I tried to disable vblank sync mode for process with vblank_mode=0 in command line and it works. See screenshot.
Well, speed is much slower than I was expected, but almost usable. And it even provides 4x hardware multisample filtering.
Any idea on how to improve Open GL hardware acceleration performance on raspberry pi 4? I want a little faster graphics...
1) Chromium works with extreme high lags, but CPU load is almost zero... Any idea how to fix it?
Could be related to the above, not sure. Test with a real monitor as a comparison.
Yes, it seems that this problem is due to frame rate is 1 Hz for VNC. I tried to run it with manual vblank sync mode override and lags almost disappears, now chromium is usable and I'm writing this post from my raspberry pi 4 in chromium
I run it in the following way:
vblank_mode=0 chromium-browser
But before this I was installed the following packages:
sudo apt-get install libgles2-mesa libgles2-mesa-dev xorg-dev mesa-utils freeglut3-dev
and also enabled flag "Out-of-process 2D canvas rasterization." on chrome://flags page. It really helps to enable hw acceleration for out-of-process rasterization (can be checked on chrome://gpu page). So these tweaks may have effect.

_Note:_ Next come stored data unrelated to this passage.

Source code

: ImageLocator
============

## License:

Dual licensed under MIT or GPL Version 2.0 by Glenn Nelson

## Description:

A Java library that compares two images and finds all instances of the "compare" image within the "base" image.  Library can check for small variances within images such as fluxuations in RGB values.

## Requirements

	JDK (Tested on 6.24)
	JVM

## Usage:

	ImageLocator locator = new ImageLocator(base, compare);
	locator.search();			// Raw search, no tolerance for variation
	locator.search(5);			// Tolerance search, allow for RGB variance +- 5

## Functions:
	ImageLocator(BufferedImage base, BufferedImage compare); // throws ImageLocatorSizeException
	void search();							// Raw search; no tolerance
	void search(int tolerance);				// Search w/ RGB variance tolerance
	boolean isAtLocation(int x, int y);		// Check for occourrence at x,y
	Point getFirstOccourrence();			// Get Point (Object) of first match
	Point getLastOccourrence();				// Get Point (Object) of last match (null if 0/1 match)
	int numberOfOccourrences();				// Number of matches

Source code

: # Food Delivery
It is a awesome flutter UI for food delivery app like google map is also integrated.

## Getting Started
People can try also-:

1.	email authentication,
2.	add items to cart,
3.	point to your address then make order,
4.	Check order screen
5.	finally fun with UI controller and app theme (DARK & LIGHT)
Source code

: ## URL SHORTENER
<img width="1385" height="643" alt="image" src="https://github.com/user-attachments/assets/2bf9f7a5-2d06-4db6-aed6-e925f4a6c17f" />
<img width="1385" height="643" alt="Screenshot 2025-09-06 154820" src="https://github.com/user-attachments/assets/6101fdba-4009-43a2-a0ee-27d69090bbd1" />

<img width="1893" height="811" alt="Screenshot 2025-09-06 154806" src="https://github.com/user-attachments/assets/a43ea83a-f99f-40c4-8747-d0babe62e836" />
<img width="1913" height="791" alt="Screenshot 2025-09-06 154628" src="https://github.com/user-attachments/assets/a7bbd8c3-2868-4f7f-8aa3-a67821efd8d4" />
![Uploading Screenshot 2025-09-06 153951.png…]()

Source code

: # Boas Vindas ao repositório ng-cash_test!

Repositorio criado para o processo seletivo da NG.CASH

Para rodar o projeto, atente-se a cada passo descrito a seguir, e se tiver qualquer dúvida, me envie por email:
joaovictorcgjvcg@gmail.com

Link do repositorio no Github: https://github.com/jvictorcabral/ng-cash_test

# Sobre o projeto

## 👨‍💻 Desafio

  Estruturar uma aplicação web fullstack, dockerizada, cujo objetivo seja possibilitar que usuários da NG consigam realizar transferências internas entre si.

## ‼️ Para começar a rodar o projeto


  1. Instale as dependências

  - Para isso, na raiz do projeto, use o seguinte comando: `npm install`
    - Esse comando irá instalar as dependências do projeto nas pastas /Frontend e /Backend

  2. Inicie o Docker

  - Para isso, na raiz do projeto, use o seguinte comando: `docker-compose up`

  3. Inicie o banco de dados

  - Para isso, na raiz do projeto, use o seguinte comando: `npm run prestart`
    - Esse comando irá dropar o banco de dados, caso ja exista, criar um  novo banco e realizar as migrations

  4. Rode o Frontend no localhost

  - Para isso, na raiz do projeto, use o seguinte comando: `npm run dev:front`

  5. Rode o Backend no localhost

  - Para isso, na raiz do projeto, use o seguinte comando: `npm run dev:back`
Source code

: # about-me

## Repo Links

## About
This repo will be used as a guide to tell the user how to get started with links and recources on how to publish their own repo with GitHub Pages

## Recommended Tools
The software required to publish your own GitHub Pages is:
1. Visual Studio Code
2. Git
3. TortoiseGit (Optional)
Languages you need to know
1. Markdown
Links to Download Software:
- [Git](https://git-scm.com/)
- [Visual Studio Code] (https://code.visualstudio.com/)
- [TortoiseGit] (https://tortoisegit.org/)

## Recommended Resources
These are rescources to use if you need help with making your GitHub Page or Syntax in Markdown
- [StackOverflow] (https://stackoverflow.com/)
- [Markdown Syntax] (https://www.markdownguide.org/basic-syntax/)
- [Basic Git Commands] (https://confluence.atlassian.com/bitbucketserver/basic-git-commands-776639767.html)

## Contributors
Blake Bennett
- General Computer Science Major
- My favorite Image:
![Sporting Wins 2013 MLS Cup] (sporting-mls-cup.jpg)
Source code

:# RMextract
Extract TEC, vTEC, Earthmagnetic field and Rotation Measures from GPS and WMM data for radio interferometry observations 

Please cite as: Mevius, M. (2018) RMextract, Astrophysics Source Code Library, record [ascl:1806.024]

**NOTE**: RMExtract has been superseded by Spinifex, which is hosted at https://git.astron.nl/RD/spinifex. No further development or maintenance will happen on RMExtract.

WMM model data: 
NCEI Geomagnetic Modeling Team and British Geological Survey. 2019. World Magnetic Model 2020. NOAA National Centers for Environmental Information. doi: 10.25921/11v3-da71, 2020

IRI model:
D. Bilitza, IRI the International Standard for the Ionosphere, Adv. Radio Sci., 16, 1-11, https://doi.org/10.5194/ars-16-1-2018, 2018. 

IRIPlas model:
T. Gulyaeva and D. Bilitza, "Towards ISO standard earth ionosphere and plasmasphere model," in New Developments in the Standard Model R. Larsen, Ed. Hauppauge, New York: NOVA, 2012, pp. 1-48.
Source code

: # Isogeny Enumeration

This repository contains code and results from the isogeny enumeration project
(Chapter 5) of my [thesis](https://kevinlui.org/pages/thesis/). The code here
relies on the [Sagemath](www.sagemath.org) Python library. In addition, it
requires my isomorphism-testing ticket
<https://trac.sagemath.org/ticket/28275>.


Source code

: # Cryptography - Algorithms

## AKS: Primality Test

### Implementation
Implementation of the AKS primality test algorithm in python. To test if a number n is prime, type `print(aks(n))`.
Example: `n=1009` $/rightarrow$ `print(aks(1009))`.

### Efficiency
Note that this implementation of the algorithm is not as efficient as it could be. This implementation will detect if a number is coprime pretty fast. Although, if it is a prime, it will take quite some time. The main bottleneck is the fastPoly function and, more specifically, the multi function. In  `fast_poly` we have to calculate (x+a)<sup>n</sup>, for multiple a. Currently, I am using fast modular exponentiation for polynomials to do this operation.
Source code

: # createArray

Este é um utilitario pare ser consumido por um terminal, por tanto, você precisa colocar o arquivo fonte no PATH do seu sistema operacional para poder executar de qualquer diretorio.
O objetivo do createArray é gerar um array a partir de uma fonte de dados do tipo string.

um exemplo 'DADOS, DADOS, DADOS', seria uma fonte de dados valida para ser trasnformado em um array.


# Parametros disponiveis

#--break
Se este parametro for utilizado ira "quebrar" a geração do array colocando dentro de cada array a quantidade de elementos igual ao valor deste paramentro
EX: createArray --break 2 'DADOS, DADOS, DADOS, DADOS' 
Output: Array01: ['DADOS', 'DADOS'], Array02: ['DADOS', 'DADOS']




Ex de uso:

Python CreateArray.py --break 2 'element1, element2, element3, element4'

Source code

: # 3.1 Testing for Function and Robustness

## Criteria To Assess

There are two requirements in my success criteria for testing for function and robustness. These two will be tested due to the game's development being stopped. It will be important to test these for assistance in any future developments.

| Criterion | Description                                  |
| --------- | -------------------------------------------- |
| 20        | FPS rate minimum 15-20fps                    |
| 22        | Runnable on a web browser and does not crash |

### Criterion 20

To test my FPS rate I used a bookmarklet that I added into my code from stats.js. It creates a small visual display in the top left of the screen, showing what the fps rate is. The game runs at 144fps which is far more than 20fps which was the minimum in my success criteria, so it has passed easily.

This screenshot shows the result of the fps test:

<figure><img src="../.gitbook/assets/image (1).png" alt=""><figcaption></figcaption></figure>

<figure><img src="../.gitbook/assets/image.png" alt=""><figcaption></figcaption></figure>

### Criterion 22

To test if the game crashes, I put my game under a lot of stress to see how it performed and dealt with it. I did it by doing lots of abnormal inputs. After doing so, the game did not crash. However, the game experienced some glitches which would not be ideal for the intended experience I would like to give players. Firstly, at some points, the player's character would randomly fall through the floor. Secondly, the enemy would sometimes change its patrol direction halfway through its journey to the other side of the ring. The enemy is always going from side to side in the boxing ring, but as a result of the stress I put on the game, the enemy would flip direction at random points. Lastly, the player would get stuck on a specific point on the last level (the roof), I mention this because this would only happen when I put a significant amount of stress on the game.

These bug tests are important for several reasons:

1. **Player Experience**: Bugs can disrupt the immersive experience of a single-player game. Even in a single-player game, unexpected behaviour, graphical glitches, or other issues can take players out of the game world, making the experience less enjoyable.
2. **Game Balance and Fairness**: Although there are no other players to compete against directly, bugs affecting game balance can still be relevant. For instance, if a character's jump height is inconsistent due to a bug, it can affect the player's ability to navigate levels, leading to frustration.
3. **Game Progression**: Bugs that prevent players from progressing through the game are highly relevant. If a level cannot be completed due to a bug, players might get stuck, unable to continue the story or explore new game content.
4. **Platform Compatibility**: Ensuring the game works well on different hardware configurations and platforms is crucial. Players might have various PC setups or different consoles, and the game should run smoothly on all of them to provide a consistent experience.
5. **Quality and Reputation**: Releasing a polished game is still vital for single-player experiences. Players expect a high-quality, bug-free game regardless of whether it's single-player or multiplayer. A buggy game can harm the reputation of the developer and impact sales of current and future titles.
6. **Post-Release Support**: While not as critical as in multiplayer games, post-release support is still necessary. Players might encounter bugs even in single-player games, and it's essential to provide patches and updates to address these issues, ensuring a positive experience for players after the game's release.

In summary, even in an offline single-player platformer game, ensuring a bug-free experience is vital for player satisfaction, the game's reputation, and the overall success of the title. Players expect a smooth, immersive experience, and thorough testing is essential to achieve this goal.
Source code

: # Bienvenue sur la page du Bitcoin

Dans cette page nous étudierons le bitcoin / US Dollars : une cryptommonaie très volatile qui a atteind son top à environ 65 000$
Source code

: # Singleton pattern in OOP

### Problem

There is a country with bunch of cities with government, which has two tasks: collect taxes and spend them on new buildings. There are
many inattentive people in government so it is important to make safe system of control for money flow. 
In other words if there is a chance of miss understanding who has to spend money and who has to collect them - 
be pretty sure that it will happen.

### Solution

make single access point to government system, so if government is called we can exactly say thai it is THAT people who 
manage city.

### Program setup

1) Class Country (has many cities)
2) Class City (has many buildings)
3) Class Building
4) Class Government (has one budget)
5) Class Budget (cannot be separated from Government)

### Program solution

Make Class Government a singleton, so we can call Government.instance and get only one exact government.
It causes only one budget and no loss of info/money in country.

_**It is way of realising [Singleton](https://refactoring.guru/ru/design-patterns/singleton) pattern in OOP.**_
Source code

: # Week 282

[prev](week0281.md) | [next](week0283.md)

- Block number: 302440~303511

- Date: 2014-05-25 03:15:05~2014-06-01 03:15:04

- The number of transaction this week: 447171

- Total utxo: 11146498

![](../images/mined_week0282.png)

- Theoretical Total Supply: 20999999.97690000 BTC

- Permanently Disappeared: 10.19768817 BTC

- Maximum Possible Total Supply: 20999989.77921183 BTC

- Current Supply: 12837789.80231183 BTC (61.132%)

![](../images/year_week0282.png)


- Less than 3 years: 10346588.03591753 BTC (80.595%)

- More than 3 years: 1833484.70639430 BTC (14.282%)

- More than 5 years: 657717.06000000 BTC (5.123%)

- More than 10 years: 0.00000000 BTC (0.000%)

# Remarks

Some people wrote that replace this string in /boot/config.txt:
dtoverlay=vc4-kms-v3d-pi4,cma-256
with this one
dtoverlay=vc4-fkms-v3d-pi4,cma-256
And it helps on some older version of raspi os. This change leads to switch from Full KMS video driver to a so called Fake KMS video driver. But I didn't tried it because it already works with Full KMS driver which is more fresh and supports more features.
Note that it shows BCM2835 CPU, but this is old single core CPU used in raspberry pi 1. Actual chip marking on my board is Broadcom 2711. WTF?
It's wrong. It looks like it's a hardcoded string in your kernel, not actually from the CPU.
Probably you're right. But it also displays info about cores and part of that info is correct.
I run a little code to read info directly from CPU registers and it shows the following on my rpi 4:
MIDR_EL1: 0x410fd083
[Reserved]: 0x0
Implementer: 0x41
Variant: 0x0
Architecture: 0xf
PartNum: 0xd08
Revision: 0x3
VPIDR_EL2: SIGILL
REVIDR_EL1: 0
ID_AA64ISAR0_EL1: 0x10000
ID_AA64ISAR1_EL1: 0
MVFR0_EL1: 0x200
MVFR1_EL1: 0x10011100
MVFR2_EL1: 0
[/quote]
So, my rpi 4B CPU has MIDR_EL1=0x410fd083. I read that other people also seen such code for rpi 4.
But first rpi 4 models had MIDR_EL1 with different last two digits and cpuinfo.
Any other idea on how to identify actual CPU are welcome.